After his wife’s death in 1887, Cushing began spending more time in New York, where he and his daughter Edith became fixtures at the Metropolitan Opera and recognized members of Mrs. Astor’s fabled Four Hundred. When Cushing died in 1902, he left New Lodge to his daughter, who married composer J Blair Fairchild in the following year.
The Fairchild’s summered there until 1916 when Edith sold New Lodge to Frederick Lothrop Ames Jr.
Ames, known as Lothrop, had inherited a vast fortune from his father, (reputedly one of Massachusetts’ wealthiest men) while still a teenager. In 1904 he married Edith Callender Cryder, one of New York Society’s famed Cryder triplets.

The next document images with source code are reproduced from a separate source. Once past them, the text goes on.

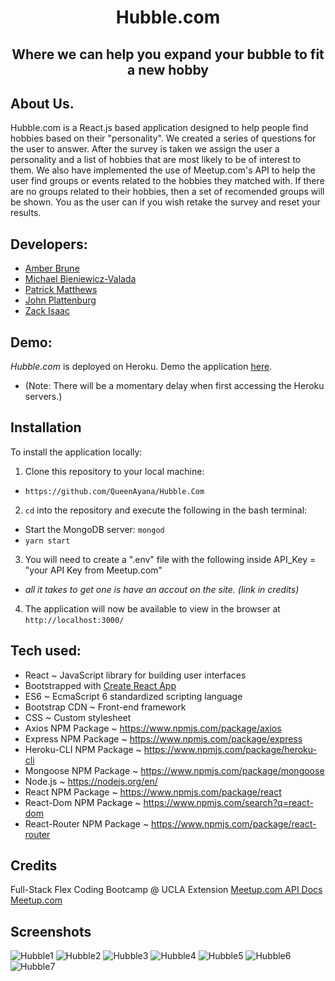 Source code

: <h1 align="center"><strong>Hubble.com</strong></h1>

<h2 align="center"><strong>Where we can help you expand your bubble to fit a new hobby</strong></h2>

## About Us.

Hubble.com is a React.js based application designed to help people find hobbies based on their "personality". We created a series of questions for the user to answer. After the survey is taken we assign the user a personality and a list of hobbies that are most likely to be of interest to them. We also have implemented the use of Meetup.com's API to help the user find groups or events related to the hobbies they matched with. If there are no groups related to their hobbies, then a set of recomended groups will be shown. You as the user can if you wish retake the survey and reset your results.

## Developers:
- [Amber Brune](https://github.com/QueenAyana)
- [Michael Bieniewicz-Valada](https://github.com/MDBValada)
- [Patrick Matthews](https://github.com/patjmatthews)
- [John Plattenburg](https://github.com/jplatty)
- [Zack Isaac](https://github.com/zachisaac)

## Demo:
*Hubble.com* is deployed on Heroku. Demo the application [here](https://floating-sands-37043.herokuapp.com/).
- (Note: There will be a momentary delay when first accessing the Heroku servers.)

## Installation

To install the application locally:
1. Clone this repository to your local machine:
- `https://github.com/QueenAyana/Hubble.Com`

2. `cd` into the repository and execute the following in the bash terminal:
- Start the MongoDB server: `mongod`
- `yarn start`

3. You will need to create a ".env" file with the following inside
  API_Key = "your API Key from Meetup.com"
  - *all it takes to get one is have an accout on the site. (link in credits)*

4. The application will now be available to view in the browser at  `http://localhost:3000/`            


## Tech used:
- React ~ JavaScript library for building user interfaces
- Bootstrapped with [Create React App](https://github.com/facebook/create-react-app)
- ES6 ~ EcmaScript 6 standardized scripting language
- Bootstrap CDN ~ Front-end framework
- CSS ~ Custom stylesheet
- Axios NPM Package ~ https://www.npmjs.com/package/axios
- Express NPM Package ~ https://www.npmjs.com/package/express
- Heroku-CLI NPM Package ~ https://www.npmjs.com/package/heroku-cli
- Mongoose NPM Package ~ https://www.npmjs.com/package/mongoose
- Node.js ~ https://nodejs.org/en/
- React NPM Package ~ https://www.npmjs.com/package/react
- React-Dom NPM Package ~ https://www.npmjs.com/search?q=react-dom
- React-Router NPM Package ~ https://www.npmjs.com/package/react-router

## Credits

Full-Stack Flex Coding Bootcamp @ UCLA Extension
[Meetup.com API Docs](https://secure.meetup.com/meetup_api)
[Meetup.com](https://www.meetup.com/)

## Screenshots
![Hubble1](/client/public/main.jpg)
![Hubble2](/client/public/signup.jpg)
![Hubble3](/client/public/login.jpg)
![Hubble4](/client/public/loginevent.jpg)
![Hubble5](/client/public/survey.jpg)
![Hubble6](/client/public/profile.jpg)
![Hubble7](/client/public/hobbies.jpg)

The newlyweds established a large agricultural estate outside of Boston named Stone Hill farm, dominated by a fifty room neo-georgian manor house built the following year.
Like the Cushings, the Ames also lived in a mansion in the Back Bay section of Boston, at 306 Dartmouth Street.
Shortly after purchasing New Lodge, they had it enlarged and remodeled in a classical revival style more in keeping with the times. Renamed Ames Villa, the transformation was so thorough it essentially rendered the original structure unrecognizable.
Despite its new façades and enlarged footprint, the couple considered Ames Villa, a rather simple seaside retreat compared to their other lavish residences.
Ames was not able to enjoy his new Newport home for long, dying in June of 1921. Edith married again after a decade of widowhood, becoming Mrs. Roger Wilson Cutler in 1931. She sold Stone Hill Farm within a few years of her second marriage, but the Cutlers kept Ames villa (retaining its name) until September of 1945, when they sold it to Mrs. J. P. (Jessie) Donahue for $65,000.
If the Cushings were wealthy, and the Ames vastly wealthy, Mrs. Donahue might have been considered obscenely wealthy. As one of the three daughters of Five and Dime King FW Woolworth, she had inherited a third of his colossal fortune.
Jesse had been considered something of a flashy parvenu in her younger years, certainly unaccepted in Newport’s more elite circles. As is often the case however, time, a penchant for lavish entertaining, and titled hangers-on had mellowed society’s opinion of her somewhat. In fact, her purchase of Ames Villa was part of the gradual process of simplifying her life that began after the death of her husband in 1931. Rechristened Rock Cliff, it was understated and compact compared her former homes in Southampton and Palm Beach.
While the more imperious of Newport’s dowagers might have still looked down their noses at Mrs. Donahue, there was no denying Rock Cliff’s next owner, in the form of Harold Stirling Vanderbilt, as Newport Royalty.
The youngest son of William K and Alva Vanderbilt, Harold grew up summering in two of the resort’s iconic cottages, first Marble House and later Belcourt Castle (after his mothers second marriage, to Oliver Hazard Perry Belmont). An avid yachtsman and expert bridge player, Harold and his wife, the former Gertrude Conaway, became august members of the summer colony, a reminder of its gilded age glory.
When not at Rock Cliff ,the couple shuttled between a New York City apartment and their wonderful winter home in Manalapan, Florida.
Gertrude continued to occupy the cottage after Harold’s death in 1970. After Gertrude Vanderbilt’s death, Rock Cliff had several subsequent owners over the ensuing decades, until purchased most recently by Sam and Ann Mencoff. The Mencoffs have proved exemplary stewards sensitively restoring the cottage to its former glory.
A burnished jewel, it still sits proudly between Ocean View and Rough Point overlooking the Cliff Walk.